I finished my drink, brooding.
I didn’t know everything about this woman, but I could tell that she had a clinical, analytical mind. Both traits made her the excellent and pragmatic doctor that she was, but it likely meant she needed space to think, to decompress after a day like today.
She could have her space. And hell, it wouldn’t hurt me to diversify my worries.
Anya needed me too.
I got up and headed to the guest room she was staying in. I knocked and a maid answered, parting the door enough for me to see that my daughter was sleeping.
“Would you like me to go?” the maid asked.
I shook my head. “No,” I whispered back. “Please just sit with her so she’s not alone.”
Anya would do better with a woman tending after her and making sure she didn’t feel abandoned.
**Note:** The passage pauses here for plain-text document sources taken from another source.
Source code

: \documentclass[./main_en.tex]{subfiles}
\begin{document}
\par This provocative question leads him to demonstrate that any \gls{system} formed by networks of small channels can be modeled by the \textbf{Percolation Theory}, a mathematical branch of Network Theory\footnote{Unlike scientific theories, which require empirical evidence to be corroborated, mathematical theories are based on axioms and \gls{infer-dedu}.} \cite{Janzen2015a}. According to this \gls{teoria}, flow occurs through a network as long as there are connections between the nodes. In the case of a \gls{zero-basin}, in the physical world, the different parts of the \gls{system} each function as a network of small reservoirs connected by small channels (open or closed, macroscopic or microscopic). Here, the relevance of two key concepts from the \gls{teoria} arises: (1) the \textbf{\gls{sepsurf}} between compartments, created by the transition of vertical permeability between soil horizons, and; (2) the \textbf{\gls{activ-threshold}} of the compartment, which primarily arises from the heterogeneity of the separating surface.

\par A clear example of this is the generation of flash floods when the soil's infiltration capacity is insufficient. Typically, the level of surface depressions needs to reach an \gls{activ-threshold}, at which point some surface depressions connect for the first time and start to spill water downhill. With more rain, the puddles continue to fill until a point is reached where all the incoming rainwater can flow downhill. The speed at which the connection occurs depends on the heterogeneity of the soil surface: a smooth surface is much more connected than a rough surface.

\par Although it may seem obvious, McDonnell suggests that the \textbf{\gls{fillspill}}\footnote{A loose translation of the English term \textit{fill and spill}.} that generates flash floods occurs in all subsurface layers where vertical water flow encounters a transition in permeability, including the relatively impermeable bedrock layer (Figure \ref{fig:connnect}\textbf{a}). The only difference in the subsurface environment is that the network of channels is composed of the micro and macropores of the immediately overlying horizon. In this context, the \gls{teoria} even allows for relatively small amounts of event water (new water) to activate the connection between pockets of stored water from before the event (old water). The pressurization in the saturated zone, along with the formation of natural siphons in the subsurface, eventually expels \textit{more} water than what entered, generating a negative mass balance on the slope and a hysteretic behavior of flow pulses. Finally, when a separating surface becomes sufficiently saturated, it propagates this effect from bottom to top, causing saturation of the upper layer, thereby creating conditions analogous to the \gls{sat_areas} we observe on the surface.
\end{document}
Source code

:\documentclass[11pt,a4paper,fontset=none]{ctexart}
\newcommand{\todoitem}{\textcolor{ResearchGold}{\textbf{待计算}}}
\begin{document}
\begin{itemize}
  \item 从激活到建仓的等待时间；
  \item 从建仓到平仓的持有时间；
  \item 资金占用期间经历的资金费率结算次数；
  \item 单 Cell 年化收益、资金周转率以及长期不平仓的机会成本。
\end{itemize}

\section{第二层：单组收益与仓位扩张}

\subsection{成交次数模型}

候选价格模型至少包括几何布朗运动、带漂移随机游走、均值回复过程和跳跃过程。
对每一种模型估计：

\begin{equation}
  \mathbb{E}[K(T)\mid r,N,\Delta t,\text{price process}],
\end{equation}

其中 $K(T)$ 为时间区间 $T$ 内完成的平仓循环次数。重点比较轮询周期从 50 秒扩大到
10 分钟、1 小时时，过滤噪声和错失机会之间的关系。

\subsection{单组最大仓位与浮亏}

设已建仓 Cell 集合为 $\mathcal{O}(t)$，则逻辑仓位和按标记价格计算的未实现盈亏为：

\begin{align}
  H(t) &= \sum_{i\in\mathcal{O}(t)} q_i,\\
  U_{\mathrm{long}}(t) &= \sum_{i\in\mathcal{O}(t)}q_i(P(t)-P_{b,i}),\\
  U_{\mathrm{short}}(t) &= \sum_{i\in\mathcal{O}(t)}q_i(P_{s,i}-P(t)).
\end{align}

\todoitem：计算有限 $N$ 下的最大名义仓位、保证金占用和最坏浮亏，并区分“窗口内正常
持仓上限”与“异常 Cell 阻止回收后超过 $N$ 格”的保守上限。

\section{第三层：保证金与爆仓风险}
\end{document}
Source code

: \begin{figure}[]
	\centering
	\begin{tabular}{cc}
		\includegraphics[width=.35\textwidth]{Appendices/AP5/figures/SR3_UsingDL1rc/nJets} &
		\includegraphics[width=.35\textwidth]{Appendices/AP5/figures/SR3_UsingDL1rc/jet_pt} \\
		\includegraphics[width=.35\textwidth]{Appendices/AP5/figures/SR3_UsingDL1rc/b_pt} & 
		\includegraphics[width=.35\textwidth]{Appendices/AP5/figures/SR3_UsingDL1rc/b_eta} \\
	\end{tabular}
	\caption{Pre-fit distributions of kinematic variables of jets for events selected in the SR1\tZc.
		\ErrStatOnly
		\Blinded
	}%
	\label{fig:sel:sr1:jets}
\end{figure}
She wouldn’t want me in there. But I realized in a passive fashion that this young woman did need me. She needed my protection, for one thing. She also needed a father. A parent. A family. Olga’s relatives had brainwashed her to hate me, but that wouldn’t stop me from trying.
Slumping against the hallway wall, I slid down until I sat on the floor.
Letting my legs stretch out over the carpet, I set my head back against the wall and sighed. Another drink would’ve been nice company. Because as I sat here and zoned out, feeling oddly listless and unsure where I should be, my mind grew too idle. Too empty. Too barren, so all my concerns could pool and congeal faster.
Every woman who mattered in my life pushed me away.
Olga had been scared to marry me, a token bride in a wedding that was nothing more than a transaction forced upon us when my father was dying. That was the only reason I married her, for the political pressure he’d left in his wake. I’d only been eighteen, almost Anya’s age, and it was too soon to even know how to be a husband, much less how to be a husband when I was taking over the family’s leadership.
My wife resisted being near me, only in my reach twice. Both times resulted in our children, but it was a marriage in name only with Olga in Moscow, hiding from any mention of me, preferring to drink and fuck whoever was nearby. She’d loathed me, all because her family wanted her to be able to break the betrothal my grandfather arranged when I was born, a deal my father insisted upon on his deathbed. Before he died, he could’ve canceled it. His word would’ve changed all the fate and the Volkovs could’ve sent Olga to Niko Popo instead. But they hadn’t. My father changed history by expecting that old betrothal to be honored.
Anya wasn’t any different, conditioned to see me as evil and horrible. Since the moment she’d arrived, she’d resisted, avoided, and denied any connection with me.
And Claire? She wasn’t in any rush to change her mind about being with me, either. It wasn’t fair that she had to matter this much already. As a woman I lusted after. As a helpful role model to Anya after her capture. And as a partner who could infuse some much-needed peace into my life when I needed a break the most.
She’s too good. Too innocent.
Again and again, I tried to reason with myself in this debate of whether she could ever stay in my life. As mine. With me.
Each time I rallied with the excuses why she should change her life to adjust to mine, I recalled her hard admission that it would only endanger her further.
“Before I ever met you, I was fine. I wasn’t a target.”